FINALLY there seems to be a bit of sense coming out of Croke Park in relation to the development of the game hurling throughout the country.
Your Tipperarys, your Kilkennys, your Clares, your Limericks, your Corks, they're grand. They've always been grand. Barring unforeseen circumstances they always will be. A five or ten year spell here and there without an All Ireland might be considered a famine within the boundaries of the Rebel County, for example, but a crisis it is not.
Great powers rise and fall, but they remain great powers in the larger scheme of things. Before the appointment of Jimmy Barry Murphy as Cork hurling boss this time last year people were a little worried about the state of hurling on Leeside and now well, despite the loss of Darren Sweetman, the future is seen as bright once more. Brighter at any rate.
So when we talk about the development of the game of hurling we're not talking about the traditional powers. We're talking about those on the fringes of the Liam McCarthy and those a level or two below that and on that score the GAA has failed to do a whole pile to grow the game, to make the race for the Liam McCarthy more of a geniune All Ireland competition than its present state which has, at most, ten genuinely competitive counties participating – and that's being generous, we counted Offaly in that and as things stand they're just hanging on to the coattails for their Leinster rivals.

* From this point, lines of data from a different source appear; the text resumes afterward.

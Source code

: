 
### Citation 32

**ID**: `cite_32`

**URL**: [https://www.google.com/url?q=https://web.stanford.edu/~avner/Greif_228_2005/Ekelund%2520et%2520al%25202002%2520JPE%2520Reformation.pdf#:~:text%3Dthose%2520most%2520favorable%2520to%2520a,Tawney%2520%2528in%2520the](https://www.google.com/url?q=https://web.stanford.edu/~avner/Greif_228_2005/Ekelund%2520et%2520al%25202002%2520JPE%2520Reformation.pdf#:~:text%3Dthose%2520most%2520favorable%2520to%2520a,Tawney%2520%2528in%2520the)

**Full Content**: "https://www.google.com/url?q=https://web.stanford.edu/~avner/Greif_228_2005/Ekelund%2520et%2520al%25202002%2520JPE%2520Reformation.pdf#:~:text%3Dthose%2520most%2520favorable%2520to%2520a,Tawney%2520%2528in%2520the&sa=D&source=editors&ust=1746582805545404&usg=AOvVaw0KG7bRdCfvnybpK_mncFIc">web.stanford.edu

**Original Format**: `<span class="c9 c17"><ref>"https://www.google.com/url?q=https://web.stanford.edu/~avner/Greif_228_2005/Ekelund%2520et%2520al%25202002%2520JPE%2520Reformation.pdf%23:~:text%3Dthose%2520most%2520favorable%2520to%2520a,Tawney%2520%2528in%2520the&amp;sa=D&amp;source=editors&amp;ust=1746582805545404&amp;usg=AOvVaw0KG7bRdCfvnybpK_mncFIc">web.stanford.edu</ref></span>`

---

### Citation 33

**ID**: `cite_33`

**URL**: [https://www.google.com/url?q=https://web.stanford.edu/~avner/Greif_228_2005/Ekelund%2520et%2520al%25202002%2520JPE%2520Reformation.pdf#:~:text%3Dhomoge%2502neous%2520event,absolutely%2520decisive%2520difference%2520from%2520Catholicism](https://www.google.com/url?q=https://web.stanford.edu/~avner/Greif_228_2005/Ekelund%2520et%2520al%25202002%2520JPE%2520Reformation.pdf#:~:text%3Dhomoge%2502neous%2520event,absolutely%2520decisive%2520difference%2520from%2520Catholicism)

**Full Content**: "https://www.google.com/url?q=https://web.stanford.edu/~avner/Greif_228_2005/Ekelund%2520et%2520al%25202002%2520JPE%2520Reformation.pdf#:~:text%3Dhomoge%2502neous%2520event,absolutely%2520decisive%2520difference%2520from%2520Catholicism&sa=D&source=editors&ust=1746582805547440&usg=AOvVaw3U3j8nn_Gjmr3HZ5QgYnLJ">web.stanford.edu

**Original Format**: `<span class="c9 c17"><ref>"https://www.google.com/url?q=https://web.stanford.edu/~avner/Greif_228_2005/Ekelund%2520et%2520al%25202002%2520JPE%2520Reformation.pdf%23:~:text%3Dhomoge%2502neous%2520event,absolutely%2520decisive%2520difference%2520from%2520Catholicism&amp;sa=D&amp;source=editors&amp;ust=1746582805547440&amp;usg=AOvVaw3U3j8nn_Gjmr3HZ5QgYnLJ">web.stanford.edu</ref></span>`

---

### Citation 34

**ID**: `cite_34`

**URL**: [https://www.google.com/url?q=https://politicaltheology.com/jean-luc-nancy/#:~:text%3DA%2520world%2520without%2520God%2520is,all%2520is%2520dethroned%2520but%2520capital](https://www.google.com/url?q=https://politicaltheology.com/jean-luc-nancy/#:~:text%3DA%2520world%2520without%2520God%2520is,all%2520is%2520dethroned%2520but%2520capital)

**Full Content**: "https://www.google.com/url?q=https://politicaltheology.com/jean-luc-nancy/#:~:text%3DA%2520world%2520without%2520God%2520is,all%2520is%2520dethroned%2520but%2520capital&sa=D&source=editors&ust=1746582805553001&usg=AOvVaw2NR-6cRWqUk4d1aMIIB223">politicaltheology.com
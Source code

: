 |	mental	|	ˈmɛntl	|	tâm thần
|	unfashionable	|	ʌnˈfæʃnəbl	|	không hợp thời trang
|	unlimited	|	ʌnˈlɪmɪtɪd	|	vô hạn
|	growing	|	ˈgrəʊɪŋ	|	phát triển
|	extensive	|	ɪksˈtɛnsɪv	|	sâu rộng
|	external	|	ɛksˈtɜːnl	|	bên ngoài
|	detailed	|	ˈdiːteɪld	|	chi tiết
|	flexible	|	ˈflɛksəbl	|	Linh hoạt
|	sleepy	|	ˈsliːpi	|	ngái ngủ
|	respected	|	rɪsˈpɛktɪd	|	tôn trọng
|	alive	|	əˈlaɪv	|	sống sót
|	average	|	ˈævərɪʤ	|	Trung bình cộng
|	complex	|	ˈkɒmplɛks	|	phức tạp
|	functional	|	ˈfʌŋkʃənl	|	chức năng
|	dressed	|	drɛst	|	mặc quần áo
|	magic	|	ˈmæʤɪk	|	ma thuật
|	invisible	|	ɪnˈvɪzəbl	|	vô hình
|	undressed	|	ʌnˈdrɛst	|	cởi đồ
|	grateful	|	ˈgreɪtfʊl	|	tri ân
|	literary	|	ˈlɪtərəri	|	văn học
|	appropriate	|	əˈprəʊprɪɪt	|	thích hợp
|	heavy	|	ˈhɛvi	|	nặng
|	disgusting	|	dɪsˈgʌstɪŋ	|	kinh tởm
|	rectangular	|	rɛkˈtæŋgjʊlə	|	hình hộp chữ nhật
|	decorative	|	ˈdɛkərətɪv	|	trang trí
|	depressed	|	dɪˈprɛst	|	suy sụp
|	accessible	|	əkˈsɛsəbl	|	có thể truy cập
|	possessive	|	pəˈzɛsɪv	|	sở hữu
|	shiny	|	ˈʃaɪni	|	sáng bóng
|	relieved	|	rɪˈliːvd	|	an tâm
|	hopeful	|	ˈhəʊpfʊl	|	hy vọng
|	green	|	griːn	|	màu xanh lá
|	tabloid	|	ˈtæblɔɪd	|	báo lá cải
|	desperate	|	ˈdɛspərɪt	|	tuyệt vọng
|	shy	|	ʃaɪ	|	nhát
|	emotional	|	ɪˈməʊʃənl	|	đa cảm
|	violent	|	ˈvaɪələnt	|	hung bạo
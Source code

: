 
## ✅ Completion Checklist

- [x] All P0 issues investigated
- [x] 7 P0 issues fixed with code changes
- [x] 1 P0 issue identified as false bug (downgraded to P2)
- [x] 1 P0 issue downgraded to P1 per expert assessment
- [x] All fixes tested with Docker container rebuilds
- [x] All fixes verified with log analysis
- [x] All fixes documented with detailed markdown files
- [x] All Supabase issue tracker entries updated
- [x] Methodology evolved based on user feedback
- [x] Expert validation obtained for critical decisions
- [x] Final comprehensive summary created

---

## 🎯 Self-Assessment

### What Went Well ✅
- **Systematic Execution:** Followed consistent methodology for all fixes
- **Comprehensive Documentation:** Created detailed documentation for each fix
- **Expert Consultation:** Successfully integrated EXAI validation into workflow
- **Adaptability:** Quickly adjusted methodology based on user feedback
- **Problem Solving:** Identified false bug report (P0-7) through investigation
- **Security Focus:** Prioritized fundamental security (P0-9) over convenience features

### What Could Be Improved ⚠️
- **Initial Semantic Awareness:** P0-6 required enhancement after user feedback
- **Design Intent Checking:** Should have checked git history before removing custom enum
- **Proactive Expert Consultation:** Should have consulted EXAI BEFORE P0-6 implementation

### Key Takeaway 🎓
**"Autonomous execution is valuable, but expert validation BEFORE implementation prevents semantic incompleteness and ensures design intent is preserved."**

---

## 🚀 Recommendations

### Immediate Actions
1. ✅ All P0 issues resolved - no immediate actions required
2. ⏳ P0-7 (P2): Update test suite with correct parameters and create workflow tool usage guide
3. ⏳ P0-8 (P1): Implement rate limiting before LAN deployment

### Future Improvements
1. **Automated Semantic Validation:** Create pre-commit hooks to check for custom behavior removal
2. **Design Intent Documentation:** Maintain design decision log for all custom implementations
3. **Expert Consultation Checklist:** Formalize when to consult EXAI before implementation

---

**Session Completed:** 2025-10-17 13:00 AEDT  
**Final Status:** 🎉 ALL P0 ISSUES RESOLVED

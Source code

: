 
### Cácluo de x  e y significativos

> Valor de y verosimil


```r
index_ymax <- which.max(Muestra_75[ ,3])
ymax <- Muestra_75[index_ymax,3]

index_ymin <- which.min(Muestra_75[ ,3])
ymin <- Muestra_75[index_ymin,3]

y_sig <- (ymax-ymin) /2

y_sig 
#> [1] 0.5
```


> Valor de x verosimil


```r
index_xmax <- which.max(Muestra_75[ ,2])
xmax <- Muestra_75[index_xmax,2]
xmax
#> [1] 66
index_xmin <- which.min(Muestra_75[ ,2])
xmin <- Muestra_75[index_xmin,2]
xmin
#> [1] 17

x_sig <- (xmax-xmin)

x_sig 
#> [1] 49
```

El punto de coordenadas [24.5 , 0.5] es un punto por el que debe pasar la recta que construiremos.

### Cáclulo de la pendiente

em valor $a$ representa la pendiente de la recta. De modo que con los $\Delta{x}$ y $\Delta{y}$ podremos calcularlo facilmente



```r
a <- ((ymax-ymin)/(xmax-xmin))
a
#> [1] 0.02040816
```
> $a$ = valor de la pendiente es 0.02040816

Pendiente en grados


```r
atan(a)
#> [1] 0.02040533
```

There are a number of other counties who participate in the Liam McCarthy who frankly have no chance whatsoever of challenging the big boys. Antrim for example. Or Carlo w. Or Westmeath. Or Laois who seem to be in total freefall at present following a harrowing summer for hurling in the O'Moore County. It was to Laois that Croke Park recently spoke sense. In light of their rapidly declining fortunes the GAA offered them the chance to regrade to the Christy Ring Cup for next season. Unfortunately it was an option Laois failed to take up. If they'd just swallowed their pride then they'd be competiting at a level closer to their true abilities than the one they aspire to.
Aspiration is great. It would be marvellous if Laois and Antrim and Carlow were good enough to compete in the Leinster championship. The trouble is they're just not. New Carlow and former Kerry boss John Meyler will probably disagree with us here.
During his tenure in Kerry his big ambition was to get Kerry back into the Munster championship and he would have happily had them in it this summer given the chance. Considering how poorly Kerry fared in the Christy Ring it's just as well that hope wasn't realised.
And yet there was a certain logic to Meyler's ambition. By staying in the Christy Ring the Kingdom went stale. They could have won it again, they were good enough to, but so what? What would that prove? The they were better than Wicklow? Or London?
The problem for counties like Kerry is that the Christy Ring isn't competitive enough and for counties like Laois and Carlow (sorry John) the Leinster championship is too competitive. The GAA needs to grab hold of the agenda with hurling and forget about pride and the like and organise a genuniely competitive second tier hurling competition.
One containing Kerry, Carlow, Laois, Antrim, Westmeath, Wicklow, Meath. Call it the Christy Ring, call it the All Ireland B, call it whatever you want. The single most important thing to do is to keep it competitive. Don't allow promotion out of it like the Christy Ring does at the moment. That's how it ended up in the sorry state that it's in.
Instead allow for a route into the All Ireland qualifiers for say the finalists or maybe even just that champions. If they lose that first round game then back to the Christy Ring with them for the following season. If they win then they can go back into their provincial championship. The team they defeated, however, would be relegated to the Christy Ring.
It would keep the second tier competitive by providing for a real avenue for progress for those capable of making it and for those counties incapable of making it in the short or medium term it would guarantee them meaningful competition.
As Giovanni Trappatoni is discovering this week, the manner of a defeat is important. Wicklow would lose to Kilkenny. They would also lose to Antrin nine times out of ten, but against Antrim they could give a good account of themselves. They wouldn't be utterly demoralised. They would have things to work on. Things they could improve. The best way to improve is to play against teams just a little bit above your level.
Contrary to the popular myth, the best way to learn is not by jumping in at the deep end. They have shallow ends in swimming pools for a reason.
So well done Croke Park, it's just a pity Laois didn't take the hint.